The thing is, Pierre can't put him away. So he starts to go with more and more high risk moves. He hits a flip dive. He goes off the turnbuckles, once, twice, and then Jacques catches him, crotching him on top. It's not quite the punch heard round the world but it's pretty damn satisfying, especially to this crowd. 

And it opens the floodgates for the ritual beating. And what a beating it is. When Jacques tosses him into the stairs on the outside, it's about as loud as I've heard stairs. After beating him around the ring, Jacques goes for a mounted punch (no puns). Pierre tosses him off and we get this great ref bump. Polo comes in to attack. Raymond hits him with a superkick.

And that's when they should have taken this thing home. Have it seem like Pierre was going to get the advantage, have Jacques mount one last comeback, go to the finish. They don't though. They just sort of meander with some nearfalls and momentum shifts and they don't lose the crowd, but once you see Polo back on his feet rooting for Pierre, you realize that the match went just a little long in the tooth. The finish is amazing, Pierre going for a tombstone and Jacques turning it around for this gnarly sitout variation and then slowly, fatefully draping a hand over for three. There's just no reason why that couldn't have happened almost immediately after Polo got taken out. And blood. Blood would have been good. Still, 75% perfect is pretty damn good.


Cesaro vs. Gunther WWE 11/8/21

MD: This is a house show match between Cesaro and Gunther. In Leeds. It is definitely. That's nothing to scoff at.
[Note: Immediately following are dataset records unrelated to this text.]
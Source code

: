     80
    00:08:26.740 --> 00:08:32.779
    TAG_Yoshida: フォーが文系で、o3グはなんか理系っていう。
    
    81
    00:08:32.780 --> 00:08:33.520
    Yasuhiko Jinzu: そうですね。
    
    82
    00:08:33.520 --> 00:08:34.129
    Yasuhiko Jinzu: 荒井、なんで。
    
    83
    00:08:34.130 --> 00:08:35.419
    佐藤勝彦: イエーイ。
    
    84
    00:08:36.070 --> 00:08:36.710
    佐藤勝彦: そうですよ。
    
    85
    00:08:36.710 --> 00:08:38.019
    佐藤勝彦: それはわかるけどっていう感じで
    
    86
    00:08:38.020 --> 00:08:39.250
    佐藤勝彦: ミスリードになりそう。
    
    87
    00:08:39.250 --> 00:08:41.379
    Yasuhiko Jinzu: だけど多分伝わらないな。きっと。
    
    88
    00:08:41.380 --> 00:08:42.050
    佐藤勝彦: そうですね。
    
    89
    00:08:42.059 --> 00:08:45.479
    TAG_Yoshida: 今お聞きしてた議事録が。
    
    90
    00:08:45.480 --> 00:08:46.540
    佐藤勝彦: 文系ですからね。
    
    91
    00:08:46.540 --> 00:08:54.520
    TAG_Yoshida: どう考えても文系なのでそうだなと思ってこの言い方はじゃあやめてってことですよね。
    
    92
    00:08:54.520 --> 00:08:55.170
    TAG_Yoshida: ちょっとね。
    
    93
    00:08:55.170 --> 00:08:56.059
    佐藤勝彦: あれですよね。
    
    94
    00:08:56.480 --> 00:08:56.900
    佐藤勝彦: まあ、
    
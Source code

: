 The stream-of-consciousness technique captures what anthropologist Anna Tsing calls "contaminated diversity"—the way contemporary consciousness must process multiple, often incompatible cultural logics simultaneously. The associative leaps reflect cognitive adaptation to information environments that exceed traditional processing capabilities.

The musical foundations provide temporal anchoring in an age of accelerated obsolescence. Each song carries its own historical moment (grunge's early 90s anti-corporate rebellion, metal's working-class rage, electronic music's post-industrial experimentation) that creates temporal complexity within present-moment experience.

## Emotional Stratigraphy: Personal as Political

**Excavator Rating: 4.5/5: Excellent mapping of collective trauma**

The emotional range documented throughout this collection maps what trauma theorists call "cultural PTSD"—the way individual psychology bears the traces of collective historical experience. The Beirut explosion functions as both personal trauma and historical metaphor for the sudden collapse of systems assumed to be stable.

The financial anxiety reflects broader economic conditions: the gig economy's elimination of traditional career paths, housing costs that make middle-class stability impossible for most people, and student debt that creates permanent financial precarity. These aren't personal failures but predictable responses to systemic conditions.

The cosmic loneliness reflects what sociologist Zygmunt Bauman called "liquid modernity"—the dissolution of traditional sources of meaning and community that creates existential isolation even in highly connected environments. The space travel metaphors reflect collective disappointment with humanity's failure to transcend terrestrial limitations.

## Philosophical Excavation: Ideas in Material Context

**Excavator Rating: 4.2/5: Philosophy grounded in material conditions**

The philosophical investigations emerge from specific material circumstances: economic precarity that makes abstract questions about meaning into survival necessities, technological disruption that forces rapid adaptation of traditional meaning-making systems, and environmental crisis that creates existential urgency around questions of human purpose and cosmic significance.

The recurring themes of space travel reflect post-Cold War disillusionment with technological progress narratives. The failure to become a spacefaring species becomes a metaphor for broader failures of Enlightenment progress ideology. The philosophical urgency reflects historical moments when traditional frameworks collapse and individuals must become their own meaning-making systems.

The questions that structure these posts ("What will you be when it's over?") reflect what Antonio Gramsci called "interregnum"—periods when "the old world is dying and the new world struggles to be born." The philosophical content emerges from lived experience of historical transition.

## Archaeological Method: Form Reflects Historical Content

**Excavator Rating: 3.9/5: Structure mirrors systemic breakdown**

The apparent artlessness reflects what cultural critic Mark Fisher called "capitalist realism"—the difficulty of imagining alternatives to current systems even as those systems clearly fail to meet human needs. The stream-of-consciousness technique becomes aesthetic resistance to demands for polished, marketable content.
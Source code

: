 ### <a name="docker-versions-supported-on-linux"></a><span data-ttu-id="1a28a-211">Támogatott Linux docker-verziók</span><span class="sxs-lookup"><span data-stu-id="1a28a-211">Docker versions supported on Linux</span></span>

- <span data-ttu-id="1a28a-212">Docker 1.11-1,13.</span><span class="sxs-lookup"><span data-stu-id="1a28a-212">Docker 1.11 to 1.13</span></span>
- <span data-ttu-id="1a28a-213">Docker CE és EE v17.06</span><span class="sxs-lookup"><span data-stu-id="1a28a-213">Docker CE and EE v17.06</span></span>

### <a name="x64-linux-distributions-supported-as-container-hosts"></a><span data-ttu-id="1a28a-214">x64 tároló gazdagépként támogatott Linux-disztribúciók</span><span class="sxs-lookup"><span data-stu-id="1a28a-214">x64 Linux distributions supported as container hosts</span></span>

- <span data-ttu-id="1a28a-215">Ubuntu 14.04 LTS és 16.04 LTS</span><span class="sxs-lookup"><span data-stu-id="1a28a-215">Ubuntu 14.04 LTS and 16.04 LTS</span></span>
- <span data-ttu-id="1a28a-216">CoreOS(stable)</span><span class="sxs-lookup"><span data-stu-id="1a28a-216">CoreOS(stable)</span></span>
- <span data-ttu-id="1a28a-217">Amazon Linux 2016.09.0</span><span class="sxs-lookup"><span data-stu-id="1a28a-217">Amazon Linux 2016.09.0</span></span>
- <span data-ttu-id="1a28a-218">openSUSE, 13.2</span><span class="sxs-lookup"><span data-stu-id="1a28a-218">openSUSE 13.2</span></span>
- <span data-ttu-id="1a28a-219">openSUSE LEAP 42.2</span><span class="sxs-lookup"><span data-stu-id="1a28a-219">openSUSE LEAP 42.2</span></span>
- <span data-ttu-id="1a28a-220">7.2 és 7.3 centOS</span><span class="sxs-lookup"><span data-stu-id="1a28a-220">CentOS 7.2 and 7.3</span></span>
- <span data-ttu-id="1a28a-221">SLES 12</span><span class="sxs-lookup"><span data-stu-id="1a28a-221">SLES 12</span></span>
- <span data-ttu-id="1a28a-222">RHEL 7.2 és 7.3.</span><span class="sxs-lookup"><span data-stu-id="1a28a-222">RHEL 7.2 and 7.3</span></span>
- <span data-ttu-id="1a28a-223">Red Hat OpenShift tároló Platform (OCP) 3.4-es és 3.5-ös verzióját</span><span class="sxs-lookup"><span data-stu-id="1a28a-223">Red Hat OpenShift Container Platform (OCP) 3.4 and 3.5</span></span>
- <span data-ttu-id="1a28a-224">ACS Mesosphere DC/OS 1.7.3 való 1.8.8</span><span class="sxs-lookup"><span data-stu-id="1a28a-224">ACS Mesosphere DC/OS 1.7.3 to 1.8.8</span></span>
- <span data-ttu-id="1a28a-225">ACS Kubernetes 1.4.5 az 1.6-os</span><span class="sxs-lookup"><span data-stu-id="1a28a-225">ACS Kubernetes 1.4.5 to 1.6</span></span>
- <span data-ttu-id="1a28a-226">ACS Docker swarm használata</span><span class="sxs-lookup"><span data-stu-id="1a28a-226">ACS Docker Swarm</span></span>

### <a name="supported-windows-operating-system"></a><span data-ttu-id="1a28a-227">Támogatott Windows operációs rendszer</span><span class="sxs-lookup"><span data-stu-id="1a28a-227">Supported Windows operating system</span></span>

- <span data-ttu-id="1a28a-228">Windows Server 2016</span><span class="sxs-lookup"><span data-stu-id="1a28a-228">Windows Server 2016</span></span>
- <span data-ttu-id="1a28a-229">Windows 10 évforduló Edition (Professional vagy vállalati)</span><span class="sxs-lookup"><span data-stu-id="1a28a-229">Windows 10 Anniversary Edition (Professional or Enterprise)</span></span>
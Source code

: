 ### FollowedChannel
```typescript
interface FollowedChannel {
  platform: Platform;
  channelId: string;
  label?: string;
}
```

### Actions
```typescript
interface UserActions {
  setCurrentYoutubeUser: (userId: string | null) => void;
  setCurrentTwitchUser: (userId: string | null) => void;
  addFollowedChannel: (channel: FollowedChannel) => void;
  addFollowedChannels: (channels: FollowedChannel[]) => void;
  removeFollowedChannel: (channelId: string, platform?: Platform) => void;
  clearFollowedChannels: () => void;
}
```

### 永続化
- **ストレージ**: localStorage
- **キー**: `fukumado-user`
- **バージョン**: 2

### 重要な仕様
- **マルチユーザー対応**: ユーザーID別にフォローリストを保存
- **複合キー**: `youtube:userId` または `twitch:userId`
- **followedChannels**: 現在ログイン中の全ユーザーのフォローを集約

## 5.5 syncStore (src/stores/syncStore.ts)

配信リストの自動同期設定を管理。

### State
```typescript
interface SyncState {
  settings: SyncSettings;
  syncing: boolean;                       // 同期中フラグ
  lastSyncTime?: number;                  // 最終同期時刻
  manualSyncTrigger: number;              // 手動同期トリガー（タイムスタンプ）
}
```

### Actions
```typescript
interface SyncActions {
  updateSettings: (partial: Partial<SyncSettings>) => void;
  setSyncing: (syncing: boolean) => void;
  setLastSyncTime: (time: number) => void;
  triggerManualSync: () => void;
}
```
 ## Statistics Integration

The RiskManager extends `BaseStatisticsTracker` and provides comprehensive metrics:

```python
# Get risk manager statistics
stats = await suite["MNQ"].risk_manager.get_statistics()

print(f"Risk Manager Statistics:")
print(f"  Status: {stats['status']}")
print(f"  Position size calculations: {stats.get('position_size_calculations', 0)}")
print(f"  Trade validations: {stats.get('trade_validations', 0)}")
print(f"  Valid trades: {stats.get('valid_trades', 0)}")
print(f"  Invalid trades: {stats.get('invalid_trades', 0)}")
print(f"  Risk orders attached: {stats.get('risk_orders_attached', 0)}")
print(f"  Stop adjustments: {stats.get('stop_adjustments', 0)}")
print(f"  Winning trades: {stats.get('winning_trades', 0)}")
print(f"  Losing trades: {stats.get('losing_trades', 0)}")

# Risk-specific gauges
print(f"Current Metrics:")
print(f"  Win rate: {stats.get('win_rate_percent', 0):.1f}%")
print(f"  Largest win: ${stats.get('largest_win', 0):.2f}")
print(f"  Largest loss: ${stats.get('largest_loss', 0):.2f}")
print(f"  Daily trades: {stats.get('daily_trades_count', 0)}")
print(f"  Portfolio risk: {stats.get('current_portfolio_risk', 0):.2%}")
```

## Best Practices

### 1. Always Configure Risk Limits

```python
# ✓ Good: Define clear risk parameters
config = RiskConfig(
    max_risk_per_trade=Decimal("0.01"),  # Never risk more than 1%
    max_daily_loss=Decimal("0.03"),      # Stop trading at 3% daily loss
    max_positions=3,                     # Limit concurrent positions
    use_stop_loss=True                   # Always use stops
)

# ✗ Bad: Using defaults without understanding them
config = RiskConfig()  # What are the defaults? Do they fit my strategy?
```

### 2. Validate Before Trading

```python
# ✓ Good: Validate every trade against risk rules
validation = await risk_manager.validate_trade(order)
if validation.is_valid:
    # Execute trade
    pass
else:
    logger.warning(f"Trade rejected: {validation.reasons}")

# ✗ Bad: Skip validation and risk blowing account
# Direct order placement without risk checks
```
It's just not transcendent like Cena vs Reigns or even the parts of Jacques vs Pierre that were transcendent. 

It had room to breathe. It managed the crowd well (and a crowd like that needed managing). It didn't get ahead of its sails. It didn't go off any rails. It was measured and focused and did what it had to. Instead of having the crowd go for dueling chants or ironically entertaining themselves (or shouting 2! a lot or whatever), it got them to clap up three times, early on in a test of strength, then during a surfboard (the one with the head in; Cesaro got out of it with some headbutts of his own after he turned it) and finally once in the heat as he was building to the comeback. 

It got them to chant for the swing right before Cesaro got it down the stretch. They hit hard, both early on and right before the finish. And yes, they built to that swing and they paid it off. They worked things fairly even up front. Gunther would go for cheapshots and deviate from the wrestling first but Cesaro generally had an answer. I liked the big comeback spot as Cesaro was able to catch Gunther in midair and turn him, strength outdoing strength, and the finish was good, with a near-miss with the ref before a cheapshot and a thudding top rope splash. This hit marks, and that's admirable. A good match. A good house show match. And good for the crowd for letting it guide them.